Start of DATA SHOWN

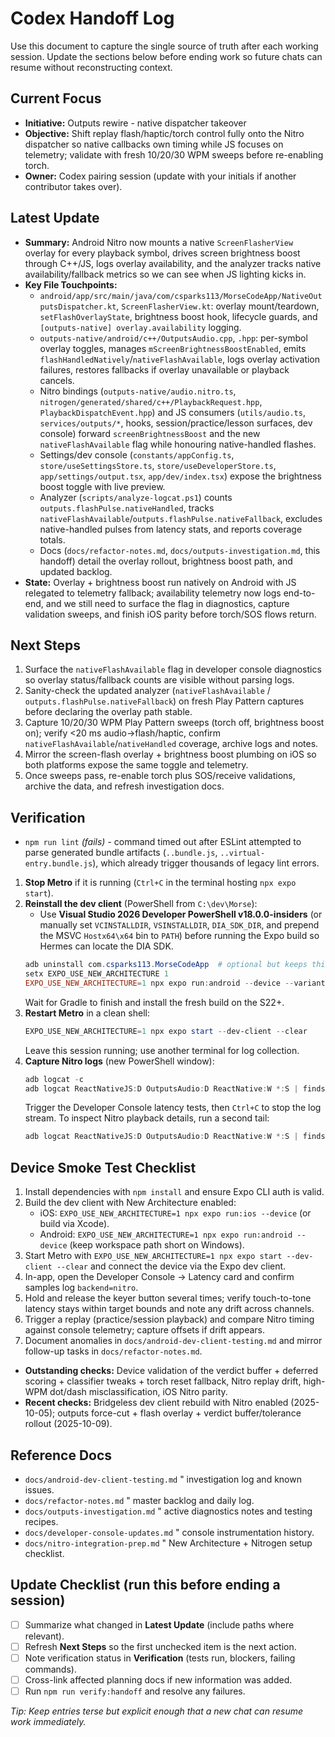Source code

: ﻿# Codex Handoff Log

Use this document to capture the single source of truth after each working session. Update the sections below before ending work so future chats can resume without reconstructing context.

## Current Focus
- **Initiative:** Outputs rewire - native dispatcher takeover
- **Objective:** Shift replay flash/haptic/torch control fully onto the Nitro dispatcher so native callbacks own timing while JS focuses on telemetry; validate with fresh 10/20/30 WPM sweeps before re-enabling torch.
- **Owner:** Codex pairing session (update with your initials if another contributor takes over).

## Latest Update
- **Summary:** Android Nitro now mounts a native `ScreenFlasherView` overlay for every playback symbol, drives screen brightness boost through C++/JS, logs overlay availability, and the analyzer tracks native availability/fallback metrics so we can see when JS lighting kicks in.
- **Key File Touchpoints:**
  - `android/app/src/main/java/com/csparks113/MorseCodeApp/NativeOutputsDispatcher.kt`, `ScreenFlasherView.kt`: overlay mount/teardown, `setFlashOverlayState`, brightness boost hook, lifecycle guards, and `[outputs-native] overlay.availability` logging.
  - `outputs-native/android/c++/OutputsAudio.cpp`, `.hpp`: per-symbol overlay toggles, manages `mScreenBrightnessBoostEnabled`, emits `flashHandledNatively`/`nativeFlashAvailable`, logs overlay activation failures, restores fallbacks if overlay unavailable or playback cancels.
  - Nitro bindings (`outputs-native/audio.nitro.ts`, `nitrogen/generated/shared/c++/PlaybackRequest.hpp`, `PlaybackDispatchEvent.hpp`) and JS consumers (`utils/audio.ts`, `services/outputs/*`, hooks, session/practice/lesson surfaces, dev console) forward `screenBrightnessBoost` and the new `nativeFlashAvailable` flag while honouring native-handled flashes.
  - Settings/dev console (`constants/appConfig.ts`, `store/useSettingsStore.ts`, `store/useDeveloperStore.ts`, `app/settings/output.tsx`, `app/dev/index.tsx`) expose the brightness boost toggle with live preview.
  - Analyzer (`scripts/analyze-logcat.ps1`) counts `outputs.flashPulse.nativeHandled`, tracks `nativeFlashAvailable`/`outputs.flashPulse.nativeFallback`, excludes native-handled pulses from latency stats, and reports coverage totals.
  - Docs (`docs/refactor-notes.md`, `docs/outputs-investigation.md`, this handoff) detail the overlay rollout, brightness boost path, and updated backlog.
- **State:** Overlay + brightness boost run natively on Android with JS relegated to telemetry fallback; availability telemetry now logs end-to-end, and we still need to surface the flag in diagnostics, capture validation sweeps, and finish iOS parity before torch/SOS flows return.

## Next Steps
1. Surface the `nativeFlashAvailable` flag in developer console diagnostics so overlay status/fallback counts are visible without parsing logs.
2. Sanity-check the updated analyzer (`nativeFlashAvailable` / `outputs.flashPulse.nativeFallback`) on fresh Play Pattern captures before declaring the overlay path stable.
3. Capture 10/20/30 WPM Play Pattern sweeps (torch off, brightness boost on); verify <20 ms audio->flash/haptic, confirm `nativeFlashAvailable`/`nativeHandled` coverage, archive logs and notes.
4. Mirror the screen-flash overlay + brightness boost plumbing on iOS so both platforms expose the same toggle and telemetry.
5. Once sweeps pass, re-enable torch plus SOS/receive validations, archive the data, and refresh investigation docs.
## Verification
- `npm run lint` *(fails)* - command timed out after ESLint attempted to parse generated bundle artifacts (`..bundle.js`, `..virtual-entry.bundle.js`), which already trigger thousands of legacy lint errors.

1. **Stop Metro** if it is running (`Ctrl+C` in the terminal hosting `npx expo start`).
2. **Reinstall the dev client** (PowerShell from `C:\dev\Morse`):
   - Use **Visual Studio 2026 Developer PowerShell v18.0.0-insiders** (or manually set `VCINSTALLDIR`, `VSINSTALLDIR`, `DIA_SDK_DIR`, and prepend the MSVC `Hostx64\x64` bin to `PATH`) before running the Expo build so Hermes can locate the DIA SDK.
   ```powershell
   adb uninstall com.csparks113.MorseCodeApp  # optional but keeps things clean
   setx EXPO_USE_NEW_ARCHITECTURE 1
   EXPO_USE_NEW_ARCHITECTURE=1 npx expo run:android --device --variant debug
   ```
   Wait for Gradle to finish and install the fresh build on the S22+.
3. **Restart Metro** in a clean shell:
   ```powershell
   EXPO_USE_NEW_ARCHITECTURE=1 npx expo start --dev-client --clear
   ```
   Leave this session running; use another terminal for log collection.
4. **Capture Nitro logs** (new PowerShell window):
   ```powershell
   adb logcat -c
   adb logcat ReactNativeJS:D OutputsAudio:D ReactNative:W *:S | findstr /R /C:"keyer.prepare" /C:"keyer.tone"
   ```
   Trigger the Developer Console latency tests, then `Ctrl+C` to stop the log stream.
   To inspect Nitro playback details, run a second tail:
   ```powershell
   adb logcat ReactNativeJS:D OutputsAudio:D ReactNative:W *:S | findstr /C:"outputs-audio"
   ```

## Device Smoke Test Checklist
1. Install dependencies with `npm install` and ensure Expo CLI auth is valid.
2. Build the dev client with New Architecture enabled:
   - iOS: `EXPO_USE_NEW_ARCHITECTURE=1 npx expo run:ios --device` (or build via Xcode).
   - Android: `EXPO_USE_NEW_ARCHITECTURE=1 npx expo run:android --device` (keep workspace path short on Windows).
3. Start Metro with `EXPO_USE_NEW_ARCHITECTURE=1 npx expo start --dev-client --clear` and connect the device via the Expo dev client.
4. In-app, open the Developer Console -> Latency card and confirm samples log `backend=nitro`.
5. Hold and release the keyer button several times; verify touch-to-tone latency stays within target bounds and note any drift across channels.
6. Trigger a replay (practice/session playback) and compare Nitro timing against console telemetry; capture offsets if drift appears.
7. Document anomalies in `docs/android-dev-client-testing.md` and mirror follow-up tasks in `docs/refactor-notes.md`.

- **Outstanding checks:** Device validation of the verdict buffer + deferred scoring + classifier tweaks + torch reset fallback, Nitro replay drift, high-WPM dot/dash misclassification, iOS Nitro parity.
- **Recent checks:** Bridgeless dev client rebuild with Nitro enabled (2025-10-05); outputs force-cut + flash overlay + verdict buffer/tolerance rollout (2025-10-09).

## Reference Docs
- `docs/android-dev-client-testing.md` " investigation log and known issues.
- `docs/refactor-notes.md` " master backlog and daily log.
- `docs/outputs-investigation.md` " active diagnostics notes and testing recipes.
- `docs/developer-console-updates.md` " console instrumentation history.
- `docs/nitro-integration-prep.md` " New Architecture + Nitrogen setup checklist.

## Update Checklist (run this before ending a session)
- [ ] Summarize what changed in **Latest Update** (include paths where relevant).
- [ ] Refresh **Next Steps** so the first unchecked item is the next action.
- [ ] Note verification status in **Verification** (tests run, blockers, failing commands).
- [ ] Cross-link affected planning docs if new information was added.
- [ ] Run `npm run verify:handoff` and resolve any failures.

_Tip: Keep entries terse but explicit enough that a new chat can resume work immediately._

End of DATA SHOWN

Say again, exactly, only those lines of the records that run from the start through the line with "reports coverage totals.". Pictures are to be skipped.

Source code

: ﻿# Codex Handoff Log

Use this document to capture the single source of truth after each working session. Update the sections below before ending work so future chats can resume without reconstructing context.

## Current Focus
- **Initiative:** Outputs rewire - native dispatcher takeover
- **Objective:** Shift replay flash/haptic/torch control fully onto the Nitro dispatcher so native callbacks own timing while JS focuses on telemetry; validate with fresh 10/20/30 WPM sweeps before re-enabling torch.
- **Owner:** Codex pairing session (update with your initials if another contributor takes over).

## Latest Update
- **Summary:** Android Nitro now mounts a native `ScreenFlasherView` overlay for every playback symbol, drives screen brightness boost through C++/JS, logs overlay availability, and the analyzer tracks native availability/fallback metrics so we can see when JS lighting kicks in.
- **Key File Touchpoints:**
  - `android/app/src/main/java/com/csparks113/MorseCodeApp/NativeOutputsDispatcher.kt`, `ScreenFlasherView.kt`: overlay mount/teardown, `setFlashOverlayState`, brightness boost hook, lifecycle guards, and `[outputs-native] overlay.availability` logging.
  - `outputs-native/android/c++/OutputsAudio.cpp`, `.hpp`: per-symbol overlay toggles, manages `mScreenBrightnessBoostEnabled`, emits `flashHandledNatively`/`nativeFlashAvailable`, logs overlay activation failures, restores fallbacks if overlay unavailable or playback cancels.
  - Nitro bindings (`outputs-native/audio.nitro.ts`, `nitrogen/generated/shared/c++/PlaybackRequest.hpp`, `PlaybackDispatchEvent.hpp`) and JS consumers (`utils/audio.ts`, `services/outputs/*`, hooks, session/practice/lesson surfaces, dev console) forward `screenBrightnessBoost` and the new `nativeFlashAvailable` flag while honouring native-handled flashes.
  - Settings/dev console (`constants/appConfig.ts`, `store/useSettingsStore.ts`, `store/useDeveloperStore.ts`, `app/settings/output.tsx`, `app/dev/index.tsx`) expose the brightness boost toggle with live preview.
  - Analyzer (`scripts/analyze-logcat.ps1`) counts `outputs.flashPulse.nativeHandled`, tracks `nativeFlashAvailable`/`outputs.flashPulse.nativeFallback`, excludes native-handled pulses from latency stats, and reports coverage totals.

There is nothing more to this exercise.